The IRS has issued guidance on the application of Code Sec. 409A(a) to the delay or acceleration of nonqualified deferred compensation payments pursuant to a Troubled Asset Relief Program (TARP) Special Master advisory opinion. Specifically, subject to certain conditions, the compliance by a financial institution (TARP recipient) with an advisory opinion of the Office of the Special Master for TARP Executive Compensation under which the Special Master determines that changes in the time or form of payment of compensation to a service provider (certain highly compensated employees) of the TARP recipient, or that conditioning payments upon a TARP-related requirement, or both, are necessary to make the payment or arrangement consistent with the standards in the Treasury Department's interim final regulations on TARP compensation and corporate governance, will not result in a failure to satisfy the requirements of Code Sec. 409A(a).
The guidance only applies to TARP recipients and their service providers and only to the extent that the compensation paid by the TARP recipient to a service provider is addressed by an advisory opinion of the Special Master, pursuant to the Emergency Economic Stabilization Act of 2008 (EESA; P.L. 110-343), as amended by the American Recovery and Reinvestment Act of 2009 (ARRA; P.L. 111-5), and regulations thereunder, issued after September 30, 2009.
Payments under Code Sec. 409A
If a nonqualified deferred compensation plan does not meet the requirements of Code Sec. 409A, the plan participants must include deferred compensation in income immediately and pay taxes on the income. Final regulations under Code Sec. 409A that apply to taxable years beginning on or after January 1, 2009, provide that a payment may be delayed to a date after a designated payment date under certain circumstances. The regulations further provide that a nonqualified deferred compensation plan may not permit the acceleration of the time or schedule of any payment, except pursuant to specific exceptions.
TARP Special Master advisory opinions
The EESA, as amended by the ARRA, established TARP as part of a program to restore liquidity and stability to the financial system. Under the Treasury interim final regulations, the Special Master is required to approve any compensation payments to certain employees of a TARP recipient receiving exceptional assistance. However, TARP recipients that are not receiving exceptional assistance and their employees, and other employees may request an advisory opinion from the Special Master as to whether a compensation structure is, or will or may result in payments that are, inconsistent with the purposes of EESA or TARP, or otherwise contrary to the public interest.
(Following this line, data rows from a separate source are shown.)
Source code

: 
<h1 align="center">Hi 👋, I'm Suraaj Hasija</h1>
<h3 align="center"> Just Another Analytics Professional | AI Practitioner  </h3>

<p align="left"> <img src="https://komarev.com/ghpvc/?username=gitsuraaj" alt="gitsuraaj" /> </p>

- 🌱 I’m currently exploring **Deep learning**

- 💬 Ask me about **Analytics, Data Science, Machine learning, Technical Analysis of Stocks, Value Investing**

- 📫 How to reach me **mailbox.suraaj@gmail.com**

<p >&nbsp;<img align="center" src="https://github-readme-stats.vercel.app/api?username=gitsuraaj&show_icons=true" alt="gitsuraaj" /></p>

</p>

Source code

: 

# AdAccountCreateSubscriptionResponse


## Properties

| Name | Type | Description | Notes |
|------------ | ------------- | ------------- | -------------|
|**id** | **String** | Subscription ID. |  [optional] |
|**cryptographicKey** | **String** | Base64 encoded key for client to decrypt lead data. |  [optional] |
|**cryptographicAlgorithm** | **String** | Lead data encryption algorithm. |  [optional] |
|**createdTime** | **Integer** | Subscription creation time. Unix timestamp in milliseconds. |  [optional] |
An advisory opinion is not binding, but may be relied upon by the requesting TARP recipient and employees if they comply with the advisory opinion in all respects. As part of a favorable advisory opinion, the Special Master may determine that changes to the compensation arrangement, including to the time or form of payment, are necessary, or that a payment must be subject to certain TARP-related conditions, such as the prior repayment of some or all of the financial assistance received by the TARP recipient.
Interaction of Code Sec. 409A(a) and advisory opinions
The Special Master and TARP recipients have asked about the application of Code Sec. 409A(a) to the above-mentioned changes or TARP-related conditions. The TARP recipients have noted that compliance with advisory opinion changes as part of an overall restructuring of a compensation arrangement would often result in delays in payments and acceleration of certain payments that would not comply with Code Sec. 409A(a). Thus, TARP recipients would be forced to choose between making a payment that the Special Master has determined is inconsistent with EESA or TARP, or making a payment that the Special Master has determined is consistent with EESA or TARP but would result in severe adverse tax consequences for the individual receiving the payment. The IRS notes that the application of Code Sec. 409A(a) under these conditions would produce a disincentive for TARP recipients to comply with the advisory opinions, severely diminishing the Special Master's ability to fulfill his intended role and damaging TARP. The IRS also observes that the Code Sec. 409A final regulations were issued before the enactment of EESA and ARRA and, thus, did not address an exception for TARP advisory opinion changes to these compensation arrangements.
For the above reasons, the Treasury Department and the IRS have decided that guidance permitting a TARP recipient to comply with an advisory opinion of the Special Master under the circumstances described in this guidance without triggering adverse tax consequences under Code Sec. 409A(a) is necessary and appropriate. The permission is dependent on certain conditions being met, and, if those conditions are met, the guidance describes the favorable application of Code Sec. 409A(a) to the changes in the time and form of payment pursuant to an advisory opinion.
The Treasury Department and the IRS intend to issue regulations to allow for changes in the time and form of payments, including the acceleration of payments, to the extent necessary to comply with an advisory opinion or other determination issued by the Special Master. The regulations will also specify when a delayed payment resulting from conditions imposed by an advisory opinion or other determination will not cause an amount to fail to qualify as a short-term deferral.